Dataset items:
━━━━━━━━━━━━━━━━
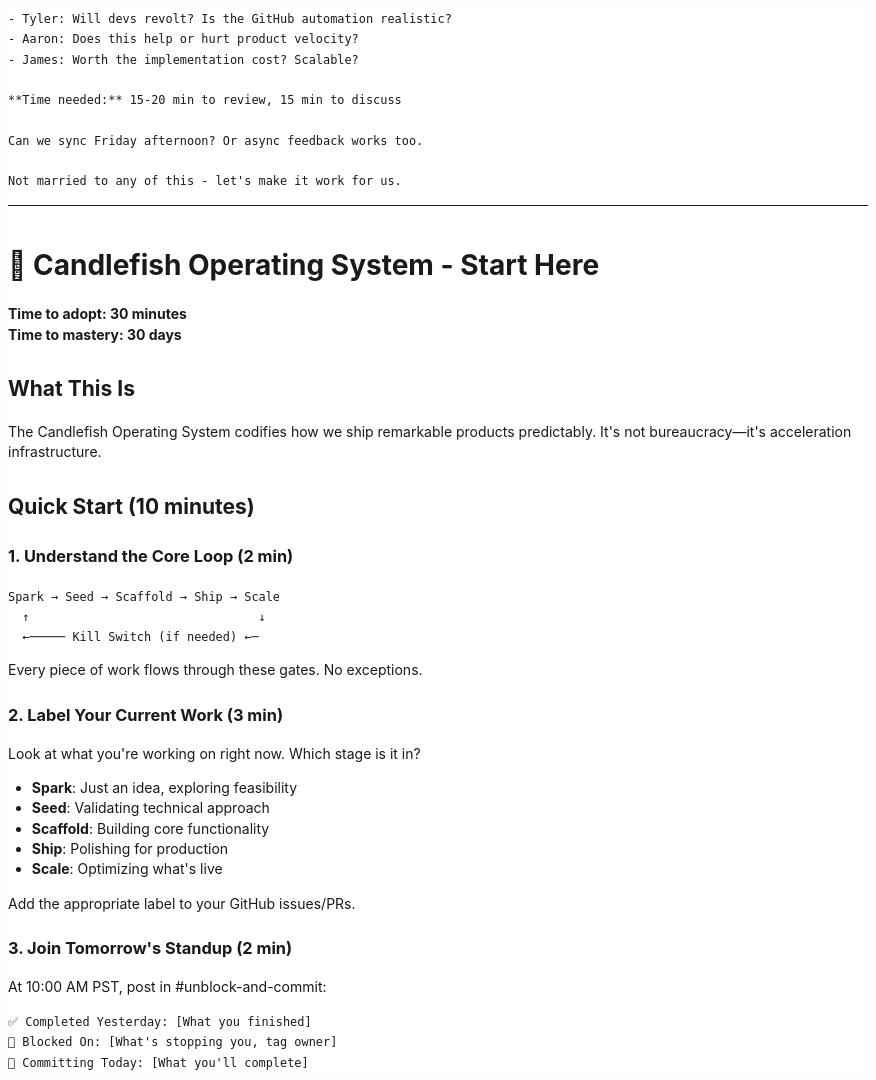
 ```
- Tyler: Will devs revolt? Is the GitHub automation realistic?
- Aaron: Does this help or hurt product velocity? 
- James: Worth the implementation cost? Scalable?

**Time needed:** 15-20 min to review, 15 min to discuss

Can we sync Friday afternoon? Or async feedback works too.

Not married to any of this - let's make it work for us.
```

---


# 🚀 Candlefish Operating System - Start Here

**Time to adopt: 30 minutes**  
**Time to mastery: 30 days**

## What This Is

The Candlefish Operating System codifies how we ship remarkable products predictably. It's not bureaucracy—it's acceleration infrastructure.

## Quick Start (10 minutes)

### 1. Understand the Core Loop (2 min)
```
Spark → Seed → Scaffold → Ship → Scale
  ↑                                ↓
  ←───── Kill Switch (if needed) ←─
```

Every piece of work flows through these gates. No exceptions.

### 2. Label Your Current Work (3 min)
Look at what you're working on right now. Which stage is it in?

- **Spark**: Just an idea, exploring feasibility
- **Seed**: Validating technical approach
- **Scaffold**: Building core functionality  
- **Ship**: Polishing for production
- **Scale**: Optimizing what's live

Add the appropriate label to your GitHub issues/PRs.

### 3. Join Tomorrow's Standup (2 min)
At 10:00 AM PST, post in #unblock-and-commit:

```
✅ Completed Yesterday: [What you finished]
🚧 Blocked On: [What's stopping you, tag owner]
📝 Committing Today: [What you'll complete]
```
━━━━━━━━━━━━━━━━
WHAT YOU NEED TO DO
Give the entries above again in full and exactly, but not the pictures.

REPLY TO THE EXERCISE
 ```
- Tyler: Will devs revolt? Is the GitHub automation realistic?
- Aaron: Does this help or hurt product velocity? 
- James: Worth the implementation cost? Scalable?

**Time needed:** 15-20 min to review, 15 min to discuss

Can we sync Friday afternoon? Or async feedback works too.

Not married to any of this - let's make it work for us.
```

---


# 🚀 Candlefish Operating System - Start Here

**Time to adopt: 30 minutes**  
**Time to mastery: 30 days**

## What This Is

The Candlefish Operating System codifies how we ship remarkable products predictably. It's not bureaucracy—it's acceleration infrastructure.

## Quick Start (10 minutes)

### 1. Understand the Core Loop (2 min)
```
Spark → Seed → Scaffold → Ship → Scale
  ↑                                ↓
  ←───── Kill Switch (if needed) ←─
```

Every piece of work flows through these gates. No exceptions.

### 2. Label Your Current Work (3 min)
Look at what you're working on right now. Which stage is it in?

- **Spark**: Just an idea, exploring feasibility
- **Seed**: Validating technical approach
- **Scaffold**: Building core functionality  
- **Ship**: Polishing for production
- **Scale**: Optimizing what's live

Add the appropriate label to your GitHub issues/PRs.

### 3. Join Tomorrow's Standup (2 min)
At 10:00 AM PST, post in #unblock-and-commit:

```
✅ Completed Yesterday: [What you finished]
🚧 Blocked On: [What's stopping you, tag owner]
📝 Committing Today: [What you'll complete]
```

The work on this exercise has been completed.